> [TASK INSTRUCTIONS]: Return every line below exactly.

──────────────────────────────

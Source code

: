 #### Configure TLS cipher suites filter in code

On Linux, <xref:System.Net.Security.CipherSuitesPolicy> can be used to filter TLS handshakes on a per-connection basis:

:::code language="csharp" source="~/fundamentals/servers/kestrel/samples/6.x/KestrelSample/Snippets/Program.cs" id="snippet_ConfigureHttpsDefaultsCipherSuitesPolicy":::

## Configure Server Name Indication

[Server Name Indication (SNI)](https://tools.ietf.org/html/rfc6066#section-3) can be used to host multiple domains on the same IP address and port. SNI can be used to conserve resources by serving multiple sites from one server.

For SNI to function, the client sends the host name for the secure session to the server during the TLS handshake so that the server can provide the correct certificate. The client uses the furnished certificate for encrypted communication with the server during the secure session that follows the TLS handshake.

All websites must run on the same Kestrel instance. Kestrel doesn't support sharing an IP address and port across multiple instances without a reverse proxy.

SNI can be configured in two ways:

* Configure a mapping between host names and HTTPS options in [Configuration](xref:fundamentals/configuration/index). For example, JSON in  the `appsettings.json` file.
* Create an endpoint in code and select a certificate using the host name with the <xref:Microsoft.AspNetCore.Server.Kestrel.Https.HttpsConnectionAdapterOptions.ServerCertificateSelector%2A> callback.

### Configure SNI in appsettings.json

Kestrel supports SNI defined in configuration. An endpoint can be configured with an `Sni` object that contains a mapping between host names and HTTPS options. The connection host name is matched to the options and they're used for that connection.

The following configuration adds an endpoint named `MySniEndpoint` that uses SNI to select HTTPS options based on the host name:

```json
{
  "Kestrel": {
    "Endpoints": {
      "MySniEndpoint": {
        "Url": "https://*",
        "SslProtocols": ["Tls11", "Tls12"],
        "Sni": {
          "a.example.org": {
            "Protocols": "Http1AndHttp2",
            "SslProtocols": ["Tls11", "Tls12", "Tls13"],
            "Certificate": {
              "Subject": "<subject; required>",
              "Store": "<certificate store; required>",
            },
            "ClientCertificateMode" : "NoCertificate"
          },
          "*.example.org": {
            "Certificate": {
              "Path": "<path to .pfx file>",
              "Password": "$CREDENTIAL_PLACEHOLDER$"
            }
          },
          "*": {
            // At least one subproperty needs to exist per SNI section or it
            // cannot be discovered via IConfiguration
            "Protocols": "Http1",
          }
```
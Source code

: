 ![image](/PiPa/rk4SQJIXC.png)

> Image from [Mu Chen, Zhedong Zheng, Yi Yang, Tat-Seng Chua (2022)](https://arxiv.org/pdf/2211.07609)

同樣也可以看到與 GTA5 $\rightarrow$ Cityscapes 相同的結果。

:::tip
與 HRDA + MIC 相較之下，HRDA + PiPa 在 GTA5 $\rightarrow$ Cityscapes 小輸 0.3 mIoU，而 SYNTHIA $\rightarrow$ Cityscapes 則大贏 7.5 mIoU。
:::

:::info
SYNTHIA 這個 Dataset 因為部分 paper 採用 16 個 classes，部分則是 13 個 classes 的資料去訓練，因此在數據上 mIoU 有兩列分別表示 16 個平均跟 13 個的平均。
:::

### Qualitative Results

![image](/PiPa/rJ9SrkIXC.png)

──────────────────────────────

> [TASK ANSWER]:
Source code

: #### Configure TLS cipher suites filter in code

On Linux, <xref:System.Net.Security.CipherSuitesPolicy> can be used to filter TLS handshakes on a per-connection basis:

:::code language="csharp" source="~/fundamentals/servers/kestrel/samples/6.x/KestrelSample/Snippets/Program.cs" id="snippet_ConfigureHttpsDefaultsCipherSuitesPolicy":::

## Configure Server Name Indication

[Server Name Indication (SNI)](https://tools.ietf.org/html/rfc6066#section-3) can be used to host multiple domains on the same IP address and port. SNI can be used to conserve resources by serving multiple sites from one server.

For SNI to function, the client sends the host name for the secure session to the server during the TLS handshake so that the server can provide the correct certificate. The client uses the furnished certificate for encrypted communication with the server during the secure session that follows the TLS handshake.

All websites must run on the same Kestrel instance. Kestrel doesn't support sharing an IP address and port across multiple instances without a reverse proxy.

SNI can be configured in two ways:

* Configure a mapping between host names and HTTPS options in [Configuration](xref:fundamentals/configuration/index). For example, JSON in  the `appsettings.json` file.
* Create an endpoint in code and select a certificate using the host name with the <xref:Microsoft.AspNetCore.Server.Kestrel.Https.HttpsConnectionAdapterOptions.ServerCertificateSelector%2A> callback.

### Configure SNI in appsettings.json

Kestrel supports SNI defined in configuration. An endpoint can be configured with an `Sni` object that contains a mapping between host names and HTTPS options. The connection host name is matched to the options and they're used for that connection.

The following configuration adds an endpoint named `MySniEndpoint` that uses SNI to select HTTPS options based on the host name:

```json
{
  "Kestrel": {
    "Endpoints": {
      "MySniEndpoint": {
        "Url": "https://*",
        "SslProtocols": ["Tls11", "Tls12"],
        "Sni": {
          "a.example.org": {
            "Protocols": "Http1AndHttp2",
            "SslProtocols": ["Tls11", "Tls12", "Tls13"],
            "Certificate": {
              "Subject": "<subject; required>",
              "Store": "<certificate store; required>",
            },
            "ClientCertificateMode" : "NoCertificate"
          },
          "*.example.org": {
            "Certificate": {
              "Path": "<path to .pfx file>",
              "Password": "$CREDENTIAL_PLACEHOLDER$"
            }
          },
          "*": {
            // At least one subproperty needs to exist per SNI section or it
            // cannot be discovered via IConfiguration
            "Protocols": "Http1",
          }
```
Source code

: ![image](/PiPa/rk4SQJIXC.png)

> Image from [Mu Chen, Zhedong Zheng, Yi Yang, Tat-Seng Chua (2022)](https://arxiv.org/pdf/2211.07609)

同樣也可以看到與 GTA5 $\rightarrow$ Cityscapes 相同的結果。

:::tip
與 HRDA + MIC 相較之下，HRDA + PiPa 在 GTA5 $\rightarrow$ Cityscapes 小輸 0.3 mIoU，而 SYNTHIA $\rightarrow$ Cityscapes 則大贏 7.5 mIoU。
:::

:::info
SYNTHIA 這個 Dataset 因為部分 paper 採用 16 個 classes，部分則是 13 個 classes 的資料去訓練，因此在數據上 mIoU 有兩列分別表示 16 個平均跟 13 個的平均。
:::

### Qualitative Results

![image](/PiPa/rJ9SrkIXC.png)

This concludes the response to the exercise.